Purpose Of The Study
- To investigate the impact of TRGs on colorectal cancer (CRC) patient prognosis and therapeutic responses.
- To develop a predictive signature for CRC based on TRGs.
Main Methods
- Bioinformatic analysis of 33 TRGs and clinical data from multiple CRC patient datasets.
- Consensus clustering to identify molecular subtypes and Lasso-Cox regression to build a predictive signature.
- Tumor immune microenvironment analysis, biomarker screening, and in vitro/in vivo validation of therapeutic drugs.
Main Results
- Two TRG clusters and three gene clusters were identified in CRC patients, correlating with survival, immune cells, and functions.

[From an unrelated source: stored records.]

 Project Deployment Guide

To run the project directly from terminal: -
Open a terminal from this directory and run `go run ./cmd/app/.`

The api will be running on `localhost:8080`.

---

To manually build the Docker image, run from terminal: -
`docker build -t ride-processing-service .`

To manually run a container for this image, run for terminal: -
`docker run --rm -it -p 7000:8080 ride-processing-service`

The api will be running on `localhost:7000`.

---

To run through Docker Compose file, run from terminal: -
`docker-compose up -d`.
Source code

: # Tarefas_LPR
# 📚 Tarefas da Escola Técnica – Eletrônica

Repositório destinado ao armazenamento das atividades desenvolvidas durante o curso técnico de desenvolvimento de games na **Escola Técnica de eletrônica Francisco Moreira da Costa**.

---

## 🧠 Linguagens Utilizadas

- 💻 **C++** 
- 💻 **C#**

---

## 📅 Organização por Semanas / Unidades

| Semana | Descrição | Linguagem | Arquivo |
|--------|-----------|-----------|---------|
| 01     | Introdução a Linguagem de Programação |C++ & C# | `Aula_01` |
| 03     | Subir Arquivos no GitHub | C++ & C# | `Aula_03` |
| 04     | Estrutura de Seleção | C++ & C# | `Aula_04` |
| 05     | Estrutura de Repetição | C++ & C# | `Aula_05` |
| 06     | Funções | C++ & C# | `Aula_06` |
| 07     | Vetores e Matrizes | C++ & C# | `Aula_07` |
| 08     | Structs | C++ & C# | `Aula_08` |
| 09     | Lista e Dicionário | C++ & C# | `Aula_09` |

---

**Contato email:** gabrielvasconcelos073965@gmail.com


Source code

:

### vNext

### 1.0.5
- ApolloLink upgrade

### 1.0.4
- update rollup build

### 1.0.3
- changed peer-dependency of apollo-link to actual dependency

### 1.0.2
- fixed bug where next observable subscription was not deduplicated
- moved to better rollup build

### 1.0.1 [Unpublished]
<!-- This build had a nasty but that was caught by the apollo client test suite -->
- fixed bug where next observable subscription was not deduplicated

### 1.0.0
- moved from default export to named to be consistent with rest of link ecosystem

- A validated predictive signature based on prognosis-associated DEGs was developed to assess patient risk.
- Key TRGs (CDK1, BATF, IL1RN, ITM2A) were identified, and 7,8-benzoflavone demonstrated significant suppression of CRC cell proliferation and migration.
Conclusions
- T cell proliferation-based molecular subtypes and predictive signatures can predict CRC patient outcomes, immune landscape, and treatment response.
- Novel biomarker candidates and potential therapeutic agents, like 7,8-benzoflavone, were identified and validated for CRC treatment.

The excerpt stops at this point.